### Source records:

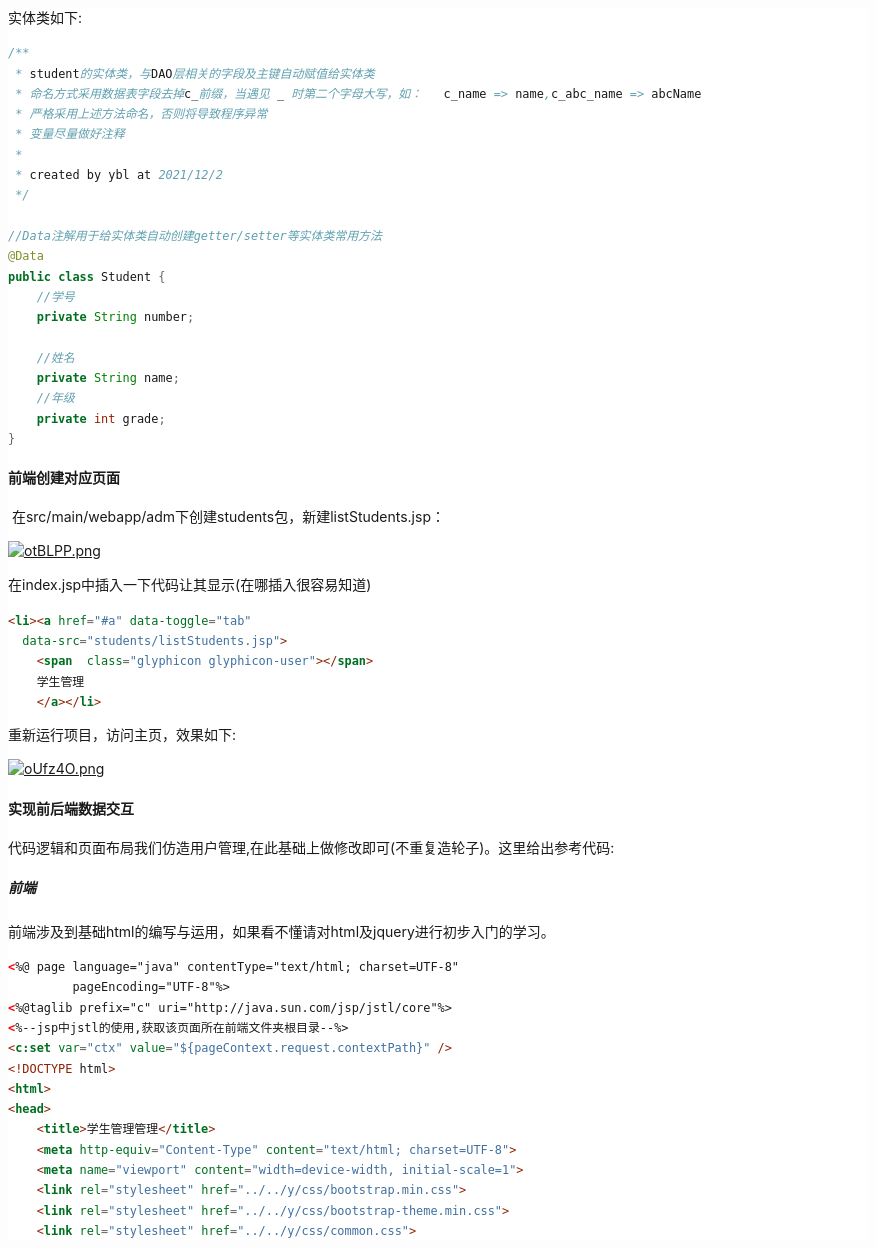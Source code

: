实体类如下:

```java
/**
 * student的实体类，与DAO层相关的字段及主键自动赋值给实体类
 * 命名方式采用数据表字段去掉c_前缀，当遇见 _ 时第二个字母大写，如：   c_name => name,c_abc_name => abcName
 * 严格采用上述方法命名，否则将导致程序异常
 * 变量尽量做好注释
 * 
 * created by ybl at 2021/12/2
 */

//Data注解用于给实体类自动创建getter/setter等实体类常用方法
@Data
public class Student {
    //学号
    private String number;

    //姓名
    private String name;
    //年级
    private int grade;
}

```

#### 前端创建对应页面

​	在src/main/webapp/adm下创建students包，新建listStudents.jsp：

[![otBLPP.png](https://z3.ax1x.com/2021/12/02/otBLPP.png)](https://imgtu.com/i/otBLPP)

在index.jsp中插入一下代码让其显示(在哪插入很容易知道)

```html
<li><a href="#a" data-toggle="tab"
  data-src="students/listStudents.jsp">
    <span  class="glyphicon glyphicon-user"></span>
    学生管理
    </a></li>
```

重新运行项目，访问主页，效果如下:

[![oUfz4O.png](https://z3.ax1x.com/2021/12/03/oUfz4O.png)](https://imgtu.com/i/oUfz4O)

#### 实现前后端数据交互

​	代码逻辑和页面布局我们仿造用户管理,在此基础上做修改即可(不重复造轮子)。这里给出参考代码:

##### 前端

前端涉及到基础html的编写与运用，如果看不懂请对html及jquery进行初步入门的学习。

```html
<%@ page language="java" contentType="text/html; charset=UTF-8"
         pageEncoding="UTF-8"%>
<%@taglib prefix="c" uri="http://java.sun.com/jsp/jstl/core"%>
<%--jsp中jstl的使用,获取该页面所在前端文件夹根目录--%>
<c:set var="ctx" value="${pageContext.request.contextPath}" />
<!DOCTYPE html>
<html>
<head>
    <title>学生管理管理</title>
    <meta http-equiv="Content-Type" content="text/html; charset=UTF-8">
    <meta name="viewport" content="width=device-width, initial-scale=1">
    <link rel="stylesheet" href="../../y/css/bootstrap.min.css">
    <link rel="stylesheet" href="../../y/css/bootstrap-theme.min.css">
    <link rel="stylesheet" href="../../y/css/common.css">
```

### Problem description:
If a record holds a picture, leave the picture out and copy everything else exactly.

### Exercise output:
Source code

:实体类如下:

```java
/**
 * student的实体类，与DAO层相关的字段及主键自动赋值给实体类
 * 命名方式采用数据表字段去掉c_前缀，当遇见 _ 时第二个字母大写，如：   c_name => name,c_abc_name => abcName
 * 严格采用上述方法命名，否则将导致程序异常
 * 变量尽量做好注释
 * 
 * created by ybl at 2021/12/2
 */

//Data注解用于给实体类自动创建getter/setter等实体类常用方法
@Data
public class Student {
    //学号
    private String number;

    //姓名
    private String name;
    //年级
    private int grade;
}

```

#### 前端创建对应页面

​	在src/main/webapp/adm下创建students包，新建listStudents.jsp：

[![otBLPP.png](https://z3.ax1x.com/2021/12/02/otBLPP.png)](https://imgtu.com/i/otBLPP)

在index.jsp中插入一下代码让其显示(在哪插入很容易知道)

```html
<li><a href="#a" data-toggle="tab"
  data-src="students/listStudents.jsp">
    <span  class="glyphicon glyphicon-user"></span>
    学生管理
    </a></li>
```

重新运行项目，访问主页，效果如下:

[![oUfz4O.png](https://z3.ax1x.com/2021/12/03/oUfz4O.png)](https://imgtu.com/i/oUfz4O)

#### 实现前后端数据交互

​	代码逻辑和页面布局我们仿造用户管理,在此基础上做修改即可(不重复造轮子)。这里给出参考代码:

##### 前端

前端涉及到基础html的编写与运用，如果看不懂请对html及jquery进行初步入门的学习。

```html
<%@ page language="java" contentType="text/html; charset=UTF-8"
         pageEncoding="UTF-8"%>
<%@taglib prefix="c" uri="http://java.sun.com/jsp/jstl/core"%>
<%--jsp中jstl的使用,获取该页面所在前端文件夹根目录--%>
<c:set var="ctx" value="${pageContext.request.contextPath}" />
<!DOCTYPE html>
<html>
<head>
    <title>学生管理管理</title>
    <meta http-equiv="Content-Type" content="text/html; charset=UTF-8">
    <meta name="viewport" content="width=device-width, initial-scale=1">
    <link rel="stylesheet" href="../../y/css/bootstrap.min.css">
    <link rel="stylesheet" href="../../y/css/bootstrap-theme.min.css">
    <link rel="stylesheet" href="../../y/css/common.css">
```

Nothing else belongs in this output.